→ Exercise brief
Examine each line of the listing below. Copy those in which the string "navigation" appears.

────────────────────

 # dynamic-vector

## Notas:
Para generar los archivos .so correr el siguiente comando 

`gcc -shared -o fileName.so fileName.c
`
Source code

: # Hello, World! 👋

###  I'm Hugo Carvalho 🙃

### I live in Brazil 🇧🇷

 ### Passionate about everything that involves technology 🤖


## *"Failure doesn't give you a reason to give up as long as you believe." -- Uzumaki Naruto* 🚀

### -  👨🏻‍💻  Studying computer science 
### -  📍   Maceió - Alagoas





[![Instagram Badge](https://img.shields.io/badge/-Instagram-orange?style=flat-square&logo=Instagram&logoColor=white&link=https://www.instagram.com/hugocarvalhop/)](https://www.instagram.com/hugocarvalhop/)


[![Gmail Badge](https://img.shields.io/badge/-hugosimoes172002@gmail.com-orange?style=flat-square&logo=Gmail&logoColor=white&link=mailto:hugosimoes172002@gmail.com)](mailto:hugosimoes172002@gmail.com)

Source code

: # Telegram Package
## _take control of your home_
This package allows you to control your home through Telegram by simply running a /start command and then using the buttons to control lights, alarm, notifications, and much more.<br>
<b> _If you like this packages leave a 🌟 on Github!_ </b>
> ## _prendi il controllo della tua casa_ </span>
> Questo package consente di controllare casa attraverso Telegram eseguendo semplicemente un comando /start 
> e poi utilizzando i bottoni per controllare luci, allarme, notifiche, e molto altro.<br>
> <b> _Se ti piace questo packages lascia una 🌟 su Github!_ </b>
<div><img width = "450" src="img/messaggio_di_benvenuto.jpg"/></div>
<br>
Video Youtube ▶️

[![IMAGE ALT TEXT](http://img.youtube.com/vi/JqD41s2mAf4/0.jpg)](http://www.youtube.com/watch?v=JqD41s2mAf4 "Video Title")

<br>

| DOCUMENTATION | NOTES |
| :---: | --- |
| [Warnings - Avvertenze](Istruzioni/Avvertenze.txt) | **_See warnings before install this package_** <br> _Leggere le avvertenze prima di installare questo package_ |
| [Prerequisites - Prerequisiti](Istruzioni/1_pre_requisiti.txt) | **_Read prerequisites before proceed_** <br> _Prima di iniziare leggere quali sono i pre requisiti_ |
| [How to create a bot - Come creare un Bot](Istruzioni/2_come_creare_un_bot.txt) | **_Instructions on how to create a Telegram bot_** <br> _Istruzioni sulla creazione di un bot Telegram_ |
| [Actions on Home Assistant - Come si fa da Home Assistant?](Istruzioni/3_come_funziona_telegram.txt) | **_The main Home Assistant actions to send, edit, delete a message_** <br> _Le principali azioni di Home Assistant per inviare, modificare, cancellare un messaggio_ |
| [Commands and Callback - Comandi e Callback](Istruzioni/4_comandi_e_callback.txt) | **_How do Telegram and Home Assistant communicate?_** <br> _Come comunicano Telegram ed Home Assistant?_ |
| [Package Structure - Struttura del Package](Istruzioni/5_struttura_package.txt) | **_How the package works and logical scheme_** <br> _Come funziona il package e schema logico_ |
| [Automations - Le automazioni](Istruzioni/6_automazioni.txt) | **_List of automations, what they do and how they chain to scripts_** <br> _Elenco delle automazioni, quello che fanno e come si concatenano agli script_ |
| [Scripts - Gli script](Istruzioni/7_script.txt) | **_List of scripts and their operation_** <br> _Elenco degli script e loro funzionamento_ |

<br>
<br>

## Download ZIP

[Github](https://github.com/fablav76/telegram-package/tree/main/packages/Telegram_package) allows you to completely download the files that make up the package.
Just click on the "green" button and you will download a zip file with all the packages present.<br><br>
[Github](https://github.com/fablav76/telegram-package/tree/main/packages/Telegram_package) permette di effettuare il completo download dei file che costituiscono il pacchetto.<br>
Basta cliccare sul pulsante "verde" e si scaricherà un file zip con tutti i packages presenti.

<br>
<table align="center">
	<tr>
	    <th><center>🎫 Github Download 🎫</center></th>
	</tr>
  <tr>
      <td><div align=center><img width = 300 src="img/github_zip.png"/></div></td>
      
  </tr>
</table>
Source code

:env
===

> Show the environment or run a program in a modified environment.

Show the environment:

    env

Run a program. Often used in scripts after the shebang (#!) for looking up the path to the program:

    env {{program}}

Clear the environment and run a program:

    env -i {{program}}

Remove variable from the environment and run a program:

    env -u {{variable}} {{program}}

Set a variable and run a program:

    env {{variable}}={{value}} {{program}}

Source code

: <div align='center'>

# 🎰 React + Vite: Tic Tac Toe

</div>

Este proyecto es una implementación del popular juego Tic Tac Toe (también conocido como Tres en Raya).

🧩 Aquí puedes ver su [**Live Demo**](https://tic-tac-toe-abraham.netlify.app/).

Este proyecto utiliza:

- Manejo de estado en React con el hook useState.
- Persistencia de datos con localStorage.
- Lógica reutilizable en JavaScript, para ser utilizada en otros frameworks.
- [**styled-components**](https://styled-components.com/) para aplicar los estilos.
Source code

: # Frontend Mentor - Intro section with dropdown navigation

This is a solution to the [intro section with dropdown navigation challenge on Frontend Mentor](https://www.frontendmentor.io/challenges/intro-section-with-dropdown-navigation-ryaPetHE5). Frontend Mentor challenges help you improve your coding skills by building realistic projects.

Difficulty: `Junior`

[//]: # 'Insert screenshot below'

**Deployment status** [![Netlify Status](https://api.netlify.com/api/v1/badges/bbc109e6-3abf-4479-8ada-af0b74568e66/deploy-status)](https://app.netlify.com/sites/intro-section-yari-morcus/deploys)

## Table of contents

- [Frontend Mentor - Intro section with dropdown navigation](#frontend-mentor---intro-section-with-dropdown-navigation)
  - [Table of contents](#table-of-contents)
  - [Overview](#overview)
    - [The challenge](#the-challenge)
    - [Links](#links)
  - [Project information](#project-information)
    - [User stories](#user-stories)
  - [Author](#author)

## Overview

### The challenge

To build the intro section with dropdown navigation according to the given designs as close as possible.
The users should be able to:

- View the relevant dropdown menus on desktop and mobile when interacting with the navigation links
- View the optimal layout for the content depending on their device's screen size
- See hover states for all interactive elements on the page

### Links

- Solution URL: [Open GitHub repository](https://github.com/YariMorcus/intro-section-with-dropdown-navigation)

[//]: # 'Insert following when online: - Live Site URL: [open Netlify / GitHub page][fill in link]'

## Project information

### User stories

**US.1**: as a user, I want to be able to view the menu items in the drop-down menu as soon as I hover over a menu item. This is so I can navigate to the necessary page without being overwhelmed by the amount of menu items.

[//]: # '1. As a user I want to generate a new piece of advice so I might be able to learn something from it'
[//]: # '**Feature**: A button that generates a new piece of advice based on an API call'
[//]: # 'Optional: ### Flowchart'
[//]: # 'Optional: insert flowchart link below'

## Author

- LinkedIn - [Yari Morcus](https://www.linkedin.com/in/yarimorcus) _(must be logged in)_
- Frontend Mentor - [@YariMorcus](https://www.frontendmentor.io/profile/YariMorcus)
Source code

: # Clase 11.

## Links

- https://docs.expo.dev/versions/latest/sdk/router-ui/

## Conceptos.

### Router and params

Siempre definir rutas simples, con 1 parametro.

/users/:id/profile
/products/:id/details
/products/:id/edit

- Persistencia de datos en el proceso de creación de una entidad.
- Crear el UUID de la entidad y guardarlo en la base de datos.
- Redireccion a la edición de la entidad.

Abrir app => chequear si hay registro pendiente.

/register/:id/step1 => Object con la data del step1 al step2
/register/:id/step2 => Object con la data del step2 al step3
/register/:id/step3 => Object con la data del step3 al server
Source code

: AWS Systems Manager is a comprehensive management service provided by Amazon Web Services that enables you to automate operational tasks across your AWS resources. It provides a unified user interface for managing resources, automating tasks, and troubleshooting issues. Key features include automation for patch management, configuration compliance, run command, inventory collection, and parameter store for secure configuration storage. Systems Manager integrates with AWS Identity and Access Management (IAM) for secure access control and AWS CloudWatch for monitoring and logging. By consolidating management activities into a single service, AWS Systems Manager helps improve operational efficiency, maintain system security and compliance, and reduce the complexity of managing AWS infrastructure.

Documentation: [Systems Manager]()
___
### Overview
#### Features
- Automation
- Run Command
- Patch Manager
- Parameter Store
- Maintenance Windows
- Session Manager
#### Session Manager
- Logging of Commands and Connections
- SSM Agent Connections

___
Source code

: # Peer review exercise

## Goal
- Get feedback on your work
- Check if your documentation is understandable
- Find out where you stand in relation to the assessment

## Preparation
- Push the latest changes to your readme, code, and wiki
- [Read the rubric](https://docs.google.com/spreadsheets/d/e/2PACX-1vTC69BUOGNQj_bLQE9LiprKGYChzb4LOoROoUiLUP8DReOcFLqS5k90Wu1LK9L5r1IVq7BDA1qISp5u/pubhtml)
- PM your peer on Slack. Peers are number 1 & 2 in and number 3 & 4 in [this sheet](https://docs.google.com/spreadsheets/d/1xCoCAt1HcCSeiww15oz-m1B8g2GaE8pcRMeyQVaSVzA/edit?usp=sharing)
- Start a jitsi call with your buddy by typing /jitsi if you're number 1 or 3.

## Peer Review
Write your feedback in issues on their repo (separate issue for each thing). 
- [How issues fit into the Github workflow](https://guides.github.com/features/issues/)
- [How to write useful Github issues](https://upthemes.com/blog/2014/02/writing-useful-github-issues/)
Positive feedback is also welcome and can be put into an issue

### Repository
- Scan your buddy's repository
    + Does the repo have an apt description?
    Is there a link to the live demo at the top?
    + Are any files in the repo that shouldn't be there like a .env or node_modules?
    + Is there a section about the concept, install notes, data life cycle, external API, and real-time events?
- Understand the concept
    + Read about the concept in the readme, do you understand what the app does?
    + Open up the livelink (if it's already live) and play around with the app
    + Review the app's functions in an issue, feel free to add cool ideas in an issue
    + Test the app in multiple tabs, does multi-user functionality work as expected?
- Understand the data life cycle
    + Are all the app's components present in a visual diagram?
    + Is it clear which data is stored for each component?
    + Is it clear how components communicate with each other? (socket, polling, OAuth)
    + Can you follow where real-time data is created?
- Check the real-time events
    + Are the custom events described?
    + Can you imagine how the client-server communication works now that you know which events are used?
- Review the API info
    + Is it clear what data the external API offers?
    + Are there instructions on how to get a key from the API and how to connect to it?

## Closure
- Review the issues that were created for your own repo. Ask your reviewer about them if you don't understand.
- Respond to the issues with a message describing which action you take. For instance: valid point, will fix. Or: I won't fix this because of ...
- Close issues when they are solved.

────────────────────

→ Result of the task
: # Frontend Mentor - Intro section with dropdown navigation
This is a solution to the [intro section with dropdown navigation challenge on Frontend Mentor](https://www.frontendmentor.io/challenges/intro-section-with-dropdown-navigation-ryaPetHE5). Frontend Mentor challenges help you improve your coding skills by building realistic projects.
- [Frontend Mentor - Intro section with dropdown navigation](#frontend-mentor---intro-section-with-dropdown-navigation)
To build the intro section with dropdown navigation according to the given designs as close as possible.
- View the relevant dropdown menus on desktop and mobile when interacting with the navigation links
- Solution URL: [Open GitHub repository](https://github.com/YariMorcus/intro-section-with-dropdown-navigation)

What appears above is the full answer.